Les parties ont convenu que la question litigieuse consistait à savoir si les paiements incitatifs aux locataires étaient déductibles au moment où ils étaient faits, comme le soutenait l’intimée, ou s’ils devaient être amortis sur la durée du bail, comme l’a déterminé Revenu Canada (la question temps). Le cinquième jour du procès devant la Cour canadienne de l’impôt, la Couronne a présenté une requête visant à obtenir l’autorisation de modifier, pour la quatrième fois, sa réplique à l’avis d’appel. La modification proposée soulevait une nouvelle question. La requête a été rejetée au motif qu’elle n’avait pas été demandée au bon moment, et qu’elle aurait pu être présentée beaucoup plus tôt. Il y avait un rejet implicite de l’allégation de surprise qu’invoque l’appelante pour expliquer son retard à présenter la requête. Il s’agissait d’un appel à l’encontre de ce jugement interlocutoire.

Arrêt : l’appel doit être rejeté.

Il est bien établi que la Cour d’appel ne peut intervenir, s’il n’y a pas eu erreur de droit, dans l’ordonnance discrétionnaire d’un juge.

En ce qui concerne les modifications, la règle générale est qu’une modification devrait être autorisée à tout stade de l’action aux fins de déterminer les véritables questions litigieuses entre les parties, pourvu, notamment, que cette autorisation ne cause pas d’injustice à l’autre partie que des dépens ne pourraient réparer, et qu’elle serve les intérêts de la justice (les tribunaux et les parties s’attendant légitimement à ce que les litiges prennent fin).

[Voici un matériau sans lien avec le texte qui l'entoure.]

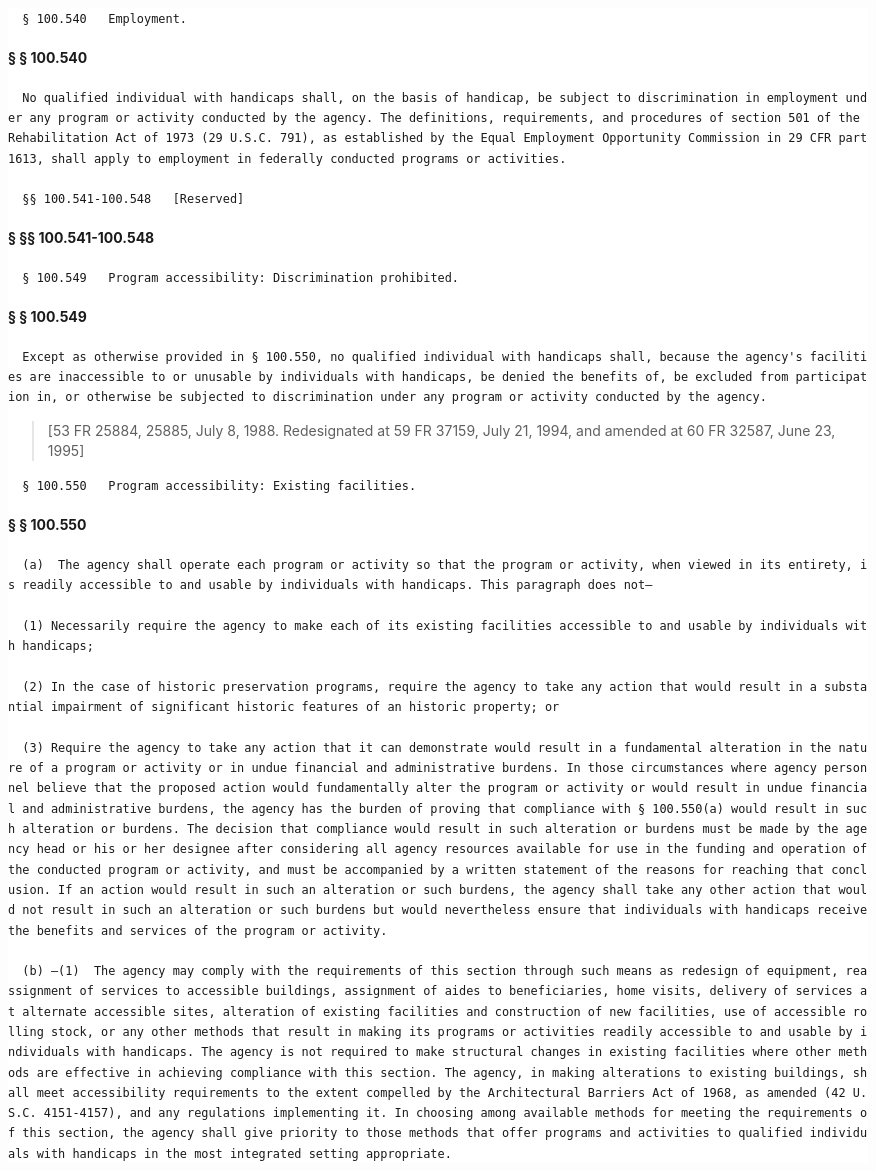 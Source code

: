       § 100.540   Employment.

#### § § 100.540

      No qualified individual with handicaps shall, on the basis of handicap, be subject to discrimination in employment under any program or activity conducted by the agency. The definitions, requirements, and procedures of section 501 of the Rehabilitation Act of 1973 (29 U.S.C. 791), as established by the Equal Employment Opportunity Commission in 29 CFR part 1613, shall apply to employment in federally conducted programs or activities.

      §§ 100.541-100.548   [Reserved]

#### § §§ 100.541-100.548

      § 100.549   Program accessibility: Discrimination prohibited.

#### § § 100.549

      Except as otherwise provided in § 100.550, no qualified individual with handicaps shall, because the agency's facilities are inaccessible to or unusable by individuals with handicaps, be denied the benefits of, be excluded from participation in, or otherwise be subjected to discrimination under any program or activity conducted by the agency.

> [53 FR 25884, 25885, July 8, 1988. Redesignated at 59 FR 37159, July 21, 1994, and amended at 60 FR 32587, June 23, 1995]

      § 100.550   Program accessibility: Existing facilities.

#### § § 100.550

      (a)  The agency shall operate each program or activity so that the program or activity, when viewed in its entirety, is readily accessible to and usable by individuals with handicaps. This paragraph does not—

      (1) Necessarily require the agency to make each of its existing facilities accessible to and usable by individuals with handicaps;

      (2) In the case of historic preservation programs, require the agency to take any action that would result in a substantial impairment of significant historic features of an historic property; or

      (3) Require the agency to take any action that it can demonstrate would result in a fundamental alteration in the nature of a program or activity or in undue financial and administrative burdens. In those circumstances where agency personnel believe that the proposed action would fundamentally alter the program or activity or would result in undue financial and administrative burdens, the agency has the burden of proving that compliance with § 100.550(a) would result in such alteration or burdens. The decision that compliance would result in such alteration or burdens must be made by the agency head or his or her designee after considering all agency resources available for use in the funding and operation of the conducted program or activity, and must be accompanied by a written statement of the reasons for reaching that conclusion. If an action would result in such an alteration or such burdens, the agency shall take any other action that would not result in such an alteration or such burdens but would nevertheless ensure that individuals with handicaps receive the benefits and services of the program or activity.

      (b) —(1)  The agency may comply with the requirements of this section through such means as redesign of equipment, reassignment of services to accessible buildings, assignment of aides to beneficiaries, home visits, delivery of services at alternate accessible sites, alteration of existing facilities and construction of new facilities, use of accessible rolling stock, or any other methods that result in making its programs or activities readily accessible to and usable by individuals with handicaps. The agency is not required to make structural changes in existing facilities where other methods are effective in achieving compliance with this section. The agency, in making alterations to existing buildings, shall meet accessibility requirements to the extent compelled by the Architectural Barriers Act of 1968, as amended (42 U.S.C. 4151-4157), and any regulations implementing it. In choosing among available methods for meeting the requirements of this section, the agency shall give priority to those methods that offer programs and activities to qualified individuals with handicaps in the most integrated setting appropriate.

En l’espèce, la question en litige était connue des parties et elles en avaient convenu longtemps avant le procès. Tous les faits avaient été déposés avant le procès. Il n’y avait aucune raison d’attendre le cinquième jour du procès pour présenter la requête en vue d’apporter une modification. De plus, la modification n’était pas compatible avec l’aveu de l’avocat de l’appelante que les dépenses n’avaient pas été faites à titre de capital, et on n’a pas sollicité l’autorisation de retirer cet aveu. Bien qu’un aveu puisse être retiré avec l’autorisation de la Cour, la requête en modification ne peut être considérée une requête implicite en vue d’obtenir l’autorisation de retirer l’aveu.

Selon les faits de l’espèce, il était loisible au juge de première instance de conclure que la modification envisagée, dans les circonstances et au moment où elle était sollicitée, et de la façon dont elle était présentée, de sa nature même et par ses répercussions sur le procès qui arrivait à sa fin, constituait un abus des procédures de la Cour.

LOIS ET RÈGLEMENTS

Loi de l’impôt sur le revenu, S.C. 1970-71-72, ch. 63, art. 18(1)b).

Règles de la Cour canadienne de l’impôt (procédure générale), DORS/90-688, Règle 54 (mod. par DORS/93-96, art. 10).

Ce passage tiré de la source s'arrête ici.